What is Estate Planning?

  Three simple steps in estate planning:
    1. Meeting with you to determine how you want your property
        to pass at death - and who should act for you in case you
        are disabled or die.

    2. Preparing the appropriate legal documents to meet your wishes.

    3. Coordinating how assets are titled and beneficiaries are des-
        ignated so your estate plan works as it is designed.

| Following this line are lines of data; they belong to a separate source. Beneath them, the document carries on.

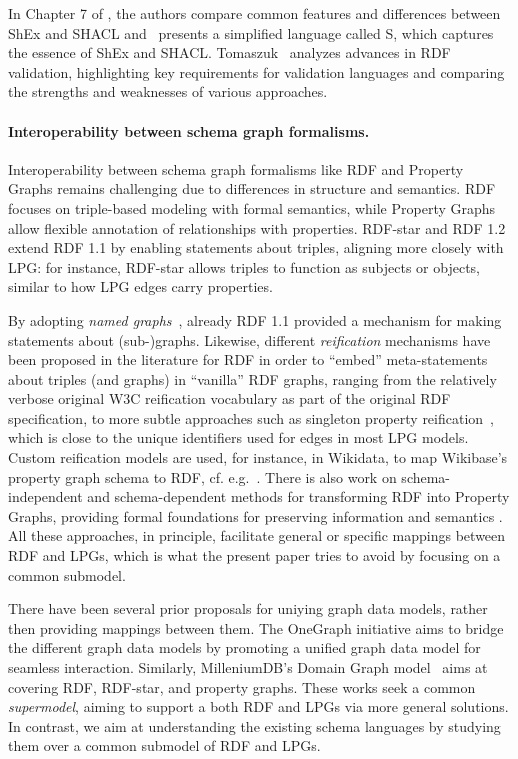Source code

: In Chapter 7 of \cite{GPBK17}, the authors compare common features and differences between ShEx and SHACL and~\cite{GGFE19} presents a simplified language called S, which captures the essence of ShEx and SHACL. Tomaszuk~\cite{T17} analyzes advances in RDF validation, highlighting key requirements for validation languages and comparing the strengths and weaknesses of various approaches.

\paragraph{Interoperability between schema graph formalisms.}

Interoperability between schema graph formalisms like RDF and Property Graphs remains challenging due to differences in structure and semantics. RDF focuses on triple-based modeling with formal semantics, while Property Graphs allow flexible annotation of relationships with properties. RDF-star \cite{H14} and RDF 1.2 \cite{KCHS24} extend RDF 1.1 by enabling statements about triples, aligning more closely with LPG: for instance, RDF-star allows triples to function as subjects or objects, similar to how LPG edges carry properties.

By adopting \emph{named graphs}~\cite{CARROLL2005247}, already RDF 1.1 provided a mechanism for making statements about (sub-)graphs. Likewise, different \emph{reification} mechanisms have been proposed in the literature for RDF in order to ``embed'' meta-statements about triples (and graphs) in ``vanilla'' RDF graphs, ranging from the relatively verbose original W3C reification vocabulary as part of the original RDF specification, to more subtle approaches such as singleton property reification~\cite{NBS14}, which is close to the unique identifiers used for edges in most LPG models. Custom reification models are used, for instance, in Wikidata, to map Wikibase's property graph schema to RDF, cf. e.g.~\cite{FSAP24,HHK15}.
There is also work on  schema-independent and schema-dependent methods for transforming RDF into Property Graphs, providing formal foundations for preserving information and semantics \cite{ATT20}.
All these approaches, in principle, facilitate general or specific mappings between RDF and LPGs, which is what the present paper tries to avoid by focusing on a common submodel.

There have been several prior proposals for uniying graph data models, rather then providing mappings between them.  The OneGraph initiative \cite{LSHBBB23} aims to bridge the different graph data models by promoting a unified graph data model for seamless interaction. Similarly, MilleniumDB's Domain Graph model~\cite{DCRMD23} aims at covering RDF, RDF-star, and property graphs. These works seek a common \emph{supermodel}, aiming to support a both RDF and LPGs via more general solutions. In contrast, we aim at understanding the existing schema languages by studying them over a common submodel of RDF and LPGs.

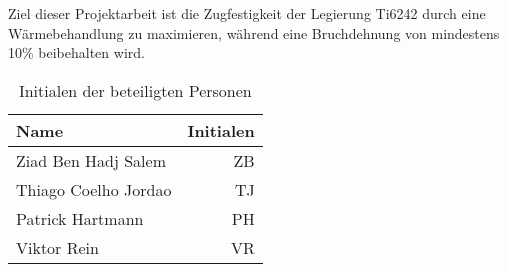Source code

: Ziel dieser Projektarbeit ist die Zugfestigkeit der Legierung Ti6242 durch eine Wärmebehandlung zu maximieren, während eine Bruchdehnung von mindestens 10\% beibehalten wird.  

\begin{table}[h] 
	\centering 
	\begin{tabular}{lr} 
		
		Name & \hspace{0.5cm} Initialen\\ 
		\hline 
		Ziad Ben Hadj Salem & ZB\\
		Thiago Coelho Jordao & TJ\\
		Patrick Hartmann & PH\\
		Viktor Rein & VR\\
		\hline
		
	\end{tabular} 
	\caption{Initialen der beteiligten Personen} 
	\label{tab:initialien} 
\end{table} 

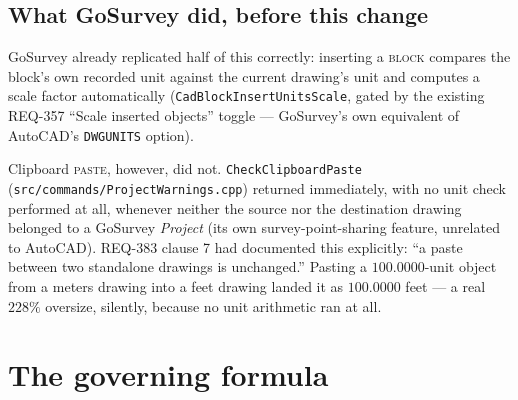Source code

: \documentclass[11pt]{article}
\begin{document}
\subsection*{What GoSurvey did, before this change}

GoSurvey already replicated half of this correctly: inserting a
\textsc{block} compares the block's own recorded unit against the current
drawing's unit and computes a scale factor automatically
(\texttt{CadBlockInsertUnitsScale}, gated by the existing REQ-357
``Scale inserted objects'' toggle --- GoSurvey's own equivalent of
AutoCAD's \texttt{DWGUNITS} option).

Clipboard \textsc{paste}, however, did not. \texttt{CheckClipboardPaste}
(\texttt{src/commands/ProjectWarnings.cpp}) returned immediately, with no
unit check performed at all, whenever neither the source nor the
destination drawing belonged to a GoSurvey \emph{Project} (its own
survey-point-sharing feature, unrelated to AutoCAD). REQ-383 clause 7 had
documented this explicitly: ``a paste between two standalone drawings is
unchanged.'' Pasting a $100.0000$-unit object from a meters drawing into a
feet drawing landed it as $100.0000$ feet --- a real $228\%$ oversize,
silently, because no unit arithmetic ran at all.

\section{The governing formula}
\label{sec:formula}
\end{document}
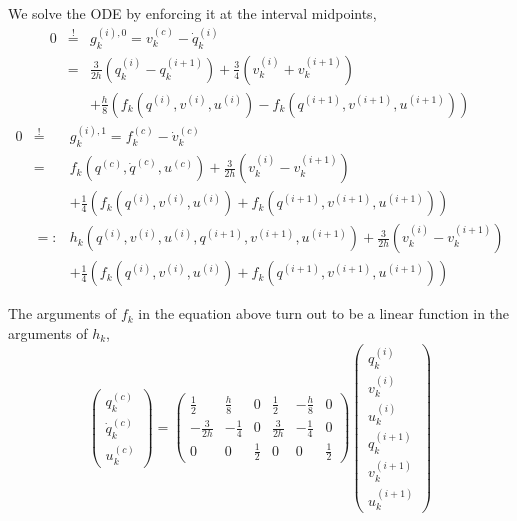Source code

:\documentclass[a4paper]{article}
\begin{document}
We solve the ODE by enforcing it at the interval midpoints,
\begin{eqnarray}
0 &\stackrel{!}{=}& g_k^{(i),0} = v_k^{(c)} - \dot{q}_k^{(i)}\\
&=& \frac{3}{2h} \left( q_k^{(i)} - q_k^{(i+1)} \right)
+ \frac{3}{4}\left( v_k^{(i)} + v_k^{(i+1)} \right)\nonumber \\
&&+ \frac{h}{8}\left( f_k(q^{(i)}, v^{(i)}, u^{(i)}) - f_k(q^{(i+1)}, v^{(i+1)}, u^{(i+1)}) \right)\nonumber
\end{eqnarray}
\begin{eqnarray}
0 &\stackrel{!}{=}& g_k^{(i),1} = f_k^{(c)} - \dot{v}_k^{(c)}\\
&=& f_k(q^{(c)}, \dot{q}^{(c)}, u^{(c)}) + \frac{3}{2h} \left( v_k^{(i)} - v_k^{(i+1)} \right) \nonumber \\
&& + \frac{1}{4} \left( f_k(q^{(i)}, v^{(i)}, u^{(i)}) + f_k(q^{(i+1)}, v^{(i+1)}, u^{(i+1)}) \right) \nonumber\\
&=:& h_k(q^{(i)}, v^{(i)}, u^{(i)}, q^{(i+1)}, v^{(i+1)}, u^{(i+1)}) + \frac{3}{2h} \left( v_k^{(i)} - v_k^{(i+1)} \right) \nonumber \\
&& + \frac{1}{4} \left( f_k(q^{(i)}, v^{(i)}, u^{(i)}) + f_k(q^{(i+1)}, v^{(i+1)}, u^{(i+1)}) \right) \nonumber
\end{eqnarray}

The arguments of $f_k$ in the equation above turn out to be a linear function in the arguments of $h_k$,
\begin{equation}
\left( \begin{array}{c} q_k^{(c)}\\ \dot{q}_k^{(c)}\\ u_k^{(c)} \end{array} \right) =
\left( \begin{array}{cccccc}
\frac{1}{2} & \frac{h}{8} & 0 & \frac{1}{2} & -\frac{h}{8} & 0\\
-\frac{3}{2h} & -\frac{1}{4} & 0 & \frac{3}{2h} & -\frac{1}{4} & 0\\
0 & 0 & \frac{1}{2} & 0 & 0 & \frac{1}{2}
\end{array} \right)
\left( \begin{array}{c}
q_k^{(i)}\\ v_k^{(i)}\\ u_k^{(i)}\\ q_k^{(i+1)}\\ v_k^{(i+1)}\\ u_k^{(i+1)}
\end{array} \right)
\end{equation}
\end{document}
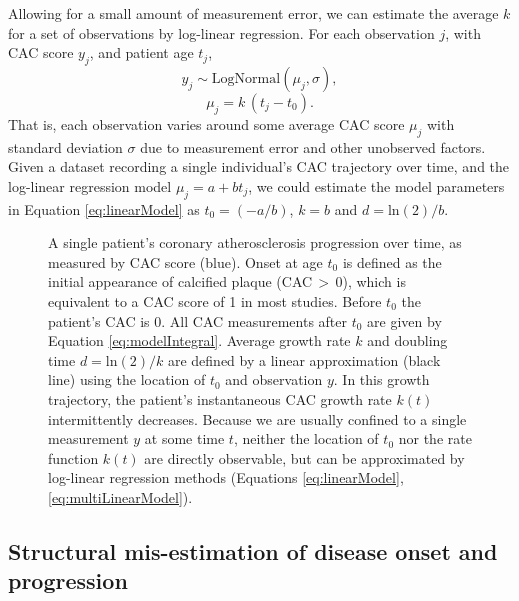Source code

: \documentclass[aps,pre,twocolumn,twoside,tightenlines,groupedaddress,amsmath,amssymb,nobibnotes,final,showkeys,letterpaper]{revtex4-2}
\begin{document}
Allowing for a small amount of measurement error, we can estimate the average $k$ for a set of observations by log-linear regression. For each observation $j$, with CAC score $y_j$, and patient age $t_j$,
$$
  y_j \sim \mathrm{LogNormal}(\mu_j, \sigma),
$$
\begin{equation}
  \label{eq:linearModel}
  \mu_j = k\,(t_j - t_0).
\end{equation}
That is, each observation varies around some average CAC score $\mu_j$ with standard deviation $\sigma$ due to measurement error and other unobserved factors. Given a dataset recording a single individual's CAC trajectory over time, and the log-linear regression model $\mu_j = a + bt_j$, we could estimate the model parameters in Equation \ref{eq:linearModel} as $t_0 = (-a/b)$, $k = b$ and $d = \mathrm{ln}(2)/b$.

\begin{figure*}[ht]
  \centering
  
  \caption{A single patient's coronary atherosclerosis progression over time, as measured by CAC score (blue). Onset at age $t_0$ is defined as the initial appearance of calcified plaque (CAC\,$>$\,0), which is equivalent to a CAC score of 1 in most studies. Before $t_0$ the patient's CAC is 0. All CAC measurements after $t_0$ are given by Equation \ref{eq:modelIntegral}. Average growth rate $k$ and doubling time $d = \mathrm{ln}(2)/k$ are defined by a linear approximation (black line) using the location of $t_0$ and observation $y$. In this growth trajectory, the patient's instantaneous CAC growth rate $k(t)$ intermittently decreases. Because we are usually confined to a single measurement $y$ at some time $t$, neither the location of $t_0$ nor the rate function $k(t)$ are directly observable, but can be approximated by log-linear regression methods (Equations \ref{eq:linearModel}, \ref{eq:multiLinearModel}).}
  \label{fig:singleTrajectory}
\end{figure*}

\subsection*{Structural mis-estimation of disease onset and progression}
\end{document}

 A typical estate plan includes a:
  -Will (with trust for any minor or incomplete beneficiaries)
    -General Durable Power of Attorney
    -Medical Durable Power of Attorney
    -Living Will

A Will a written document that states how you want your property
    to pass at your death. You also appoint a guardian to take care
    of any minor children, a personal representative (also known as
    executor) to carry out the terms of your Will and wrap-up all
    your financial matters, and a trustee to manage and distribute
    property on behalf of a minor child or someone who cannot
    handle financial matters.

A Financial Power of Attorney used to appoint someone to handle your finances in case
    you are unavailable or incompetent. The person acting on your
    behalf is called an agent. The agent can have broad power to
    handle all of your financial matters or you can limit an agent's
    power. You want to appoint someone who you completely
    trust to take care of your finances.

 A Medical Power of Attorney used to appoint someone to make health care decisions in
    case you are unable to communicate those decisions with your
    doctor (for example, if you are in a coma). You want to appoint
    someone who is very strong emotionally and who would be able
    to handle making end-of-life decisions.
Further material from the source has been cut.